A spokesperson for Norfolk Southern provided Newsweek with a statement outlining what measures the company is taking.

"These include direct support for residents through Norfolk Southern's Family Assistance Center, equipment for first responders, and continued environmental testing and monitoring, which is being done in coordination with the Ohio and U.S. Environmental Protection Agencies (EPA), and other environmental agencies," the update read.

It went on to add that, so far, environmental monitoring has "completed more than 340 in-home air tests in conjunction with U.S. EPA, with more than 100 additional tests scheduled. In-home air monitoring has not shown any detections of substances related to the incident and does not indicate a health risk."

Results from samples taken from "East Palestine's drinking water supply wells, drinking water system, and private wells in areas potentially impacted by the incident" will be available by next week.

EPA Regional Administrator Debra Shore also issued a statement to Newsweek. She said: "[Our] number one priority is—and will always be—the health and safety of communities across the region. That's why as soon as EPA was notified of the Norfolk Southern train derailment on Friday, February 3, EPA personnel were on-site by 2 a.m. Saturday morning to assist with air monitoring. Since then, EPA has been boots-on-the-ground, leading robust air-quality testing—including with the state-of-the-art ASPECT plane and a mobile analytical laboratory—in and around East Palestine.

"Since the fire went out on February 8, EPA air monitoring has not detected any levels of health concern in the community that are attributed to the train derailment.

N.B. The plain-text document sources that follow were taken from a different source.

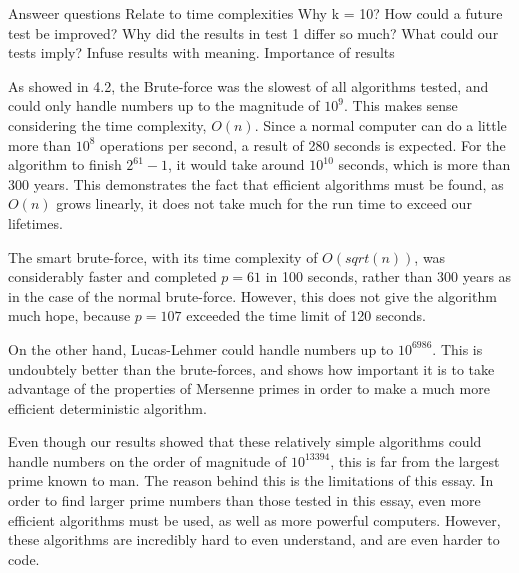 \documentclass[main.tex]{subfiles}
\begin{document}
Answeer questions
Relate to time complexities
Why k = 10?
How could a future test be improved?
Why did the results in test 1 differ so much?
What could our tests imply?
Infuse results with meaning.
Importance of results

As showed in 4.2, the Brute-force was the slowest of all algorithms tested, and
could only handle numbers up to the magnitude of $10^{9}$. This makes sense
considering the time complexity, $O(n)$. Since a normal computer can do a little
more than $10^{8}$ operations per second, a result of 280 seconds is expected.
For the algorithm to finish $2^{61}-1$, it would take around $10^{10}$ seconds,
which is more than 300 years. This demonstrates the fact that efficient
algorithms must be found, as $O(n)$ grows linearly, it does not take much for
the run time to exceed our lifetimes.

The smart brute-force, with its time complexity of $O(sqrt(n))$, was
considerably faster and completed $p=61$ in 100 seconds, rather than 300 years
as in the case of the normal brute-force. However, this does not give the
algorithm much hope, because $p=107$ exceeded the time limit of 120 seconds.

On the other hand, Lucas-Lehmer could handle numbers up to $10^{6986}$. This is
undoubtely better than the brute-forces, and shows how important it is to take
advantage of the properties of Mersenne primes in order to make a much more
efficient deterministic algorithm.

Even though our results showed that these relatively simple algorithms could
handle numbers on the order of magnitude of $10^{13394}$, this is far from the
largest prime known to man. The reason behind this is the limitations of this
essay. In order to find larger prime numbers than those tested in this essay,
even more efficient algorithms must be used, as well as more powerful computers.
However, these algorithms are incredibly hard to even understand, and are even
harder to code.

 
\end{document}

Air monitoring data was provided to state health agencies on February 8 for review prior to the state's decision to lift the evacuation… Through the coordinated efforts of emergency responders, we will continue to protect the health and safety of all residents."

Environmental testing is continuing, she added.

Update 2/15/23 6:46 a.m. ET: This article has been updated with comment from Norfolk Southern and EPA Regional Administrator Debra Shore.